LC-MS-QTof-analyzer

LC-MS-QTof分析仪

• 批准号: 452732483
• 金额: --
• 依托单位: Technische Universität München (TUM)
• 依托单位国家: 德国
• 项目类别: Major Research Instrumentation
• 财政年份: 2020
• 资助国家: 德国
• 起止时间: 2019-12-31 至 无数据
• 项目状态: 未结题
• 来源: https://gepris.dfg.de/gepris/projekt/452732483?language=en
• 关键词: LC; MS; QTof; analyzer

The focus of the professorship for microbial biotechnology is on the development and optimization of microbial production processes for chemicals and fuels from renewable raw materials and systems-level physiological studies of microbes under industrial process conditions.
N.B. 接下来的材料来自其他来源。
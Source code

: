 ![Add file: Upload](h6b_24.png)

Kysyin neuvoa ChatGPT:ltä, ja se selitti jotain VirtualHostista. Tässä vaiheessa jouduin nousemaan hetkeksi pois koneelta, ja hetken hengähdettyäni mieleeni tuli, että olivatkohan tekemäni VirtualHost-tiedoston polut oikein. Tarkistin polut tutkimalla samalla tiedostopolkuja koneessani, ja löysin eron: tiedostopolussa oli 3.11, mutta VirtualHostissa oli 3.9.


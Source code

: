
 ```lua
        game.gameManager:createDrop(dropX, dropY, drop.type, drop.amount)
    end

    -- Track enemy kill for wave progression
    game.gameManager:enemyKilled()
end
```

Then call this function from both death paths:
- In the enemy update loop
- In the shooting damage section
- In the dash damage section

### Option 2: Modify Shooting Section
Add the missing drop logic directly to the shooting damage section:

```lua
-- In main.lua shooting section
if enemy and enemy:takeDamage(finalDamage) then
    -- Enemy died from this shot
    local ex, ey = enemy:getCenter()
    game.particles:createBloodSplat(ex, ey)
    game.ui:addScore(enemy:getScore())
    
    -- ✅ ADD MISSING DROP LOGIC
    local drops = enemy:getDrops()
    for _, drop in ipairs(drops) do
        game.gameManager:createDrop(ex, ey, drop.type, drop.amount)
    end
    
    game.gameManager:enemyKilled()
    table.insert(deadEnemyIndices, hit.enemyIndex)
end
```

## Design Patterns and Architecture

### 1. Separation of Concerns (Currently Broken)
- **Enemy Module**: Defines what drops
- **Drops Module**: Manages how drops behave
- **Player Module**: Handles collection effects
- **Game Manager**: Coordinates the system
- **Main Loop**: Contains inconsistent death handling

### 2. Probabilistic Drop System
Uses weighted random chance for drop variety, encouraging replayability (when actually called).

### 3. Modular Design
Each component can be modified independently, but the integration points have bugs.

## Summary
To exploit the potential of established and microbial systems for industrial biotechnology, we apply the methodology of metabolic engineering, systems biology and synthetic biology. The construction of tailor-made cell factories is carried out by modern methods of genetic engineering. The development of a quantitative and systemic understanding of the metabolic performance of microbial platforms such as Vibrio natriegens, Pseudomonas putida, Hydrogenophaga pseudoflava and Corynebacterium glutamicum is essential in this context. In addition, we investigate metabolic networks in the model plant Arabidopsis thaliana and in particular the functions of cytochrome P450 enzymes and their application for microbial biotechnology. With the requested LC-MS-QTof analysis system, samples from microbial or plant cultivation approaches are to be analyzed using different process control strategies (e.g. batch, fed-batch, continuous process control etc.) as well as samples from screening and evolution approaches. This is necessary in a level of detail that is currently not possible at the professorship for microbial biotechnology. The metabolome analysis to be established should focus on so-called untargeted metabolomics, i.e. profiling and fingerprinting approaches, as well as the identification of non-referenced or unknown compounds, and thus be used, for example, to elucidate metabolic pathways and cellular regulatory mechanisms as well as to optimize production systems.

微生物生物技术教授的重点是开发和优化从可再生原料生产化学品和燃料的微生物生产过程，以及工业过程条件下微生物的系统级生理研究。为了开发工业生物技术中已建立和微生物系统的潜力，我们应用了代谢工程，系统生物学和合成生物学的方法。定制细胞工厂的建设是由现代基因工程方法进行的。在此背景下，对营养弧菌、恶臭假单胞菌、假黄食氢菌和谷氨酸杆状杆菌等微生物平台的代谢性能进行定量和系统的了解是必不可少的。此外，我们还研究了模式植物拟南芥的代谢网络，特别是细胞色素P450酶的功能及其在微生物生物技术中的应用。使用所要求的LC-MS-QTof分析系统，来自微生物或植物培养方法的样品将使用不同的过程控制策略（例如批处理、补料批处理、连续过程控制等）以及来自筛选和进化方法的样品进行分析。这在详细程度上是必要的，而目前微生物生物技术的教授职位还不可能做到这一点。即将建立的代谢组学分析应侧重于所谓的非靶向代谢组学，即分析和指纹方法，以及非参考或未知化合物的鉴定，从而用于阐明代谢途径和细胞调节机制，以及优化生产系统。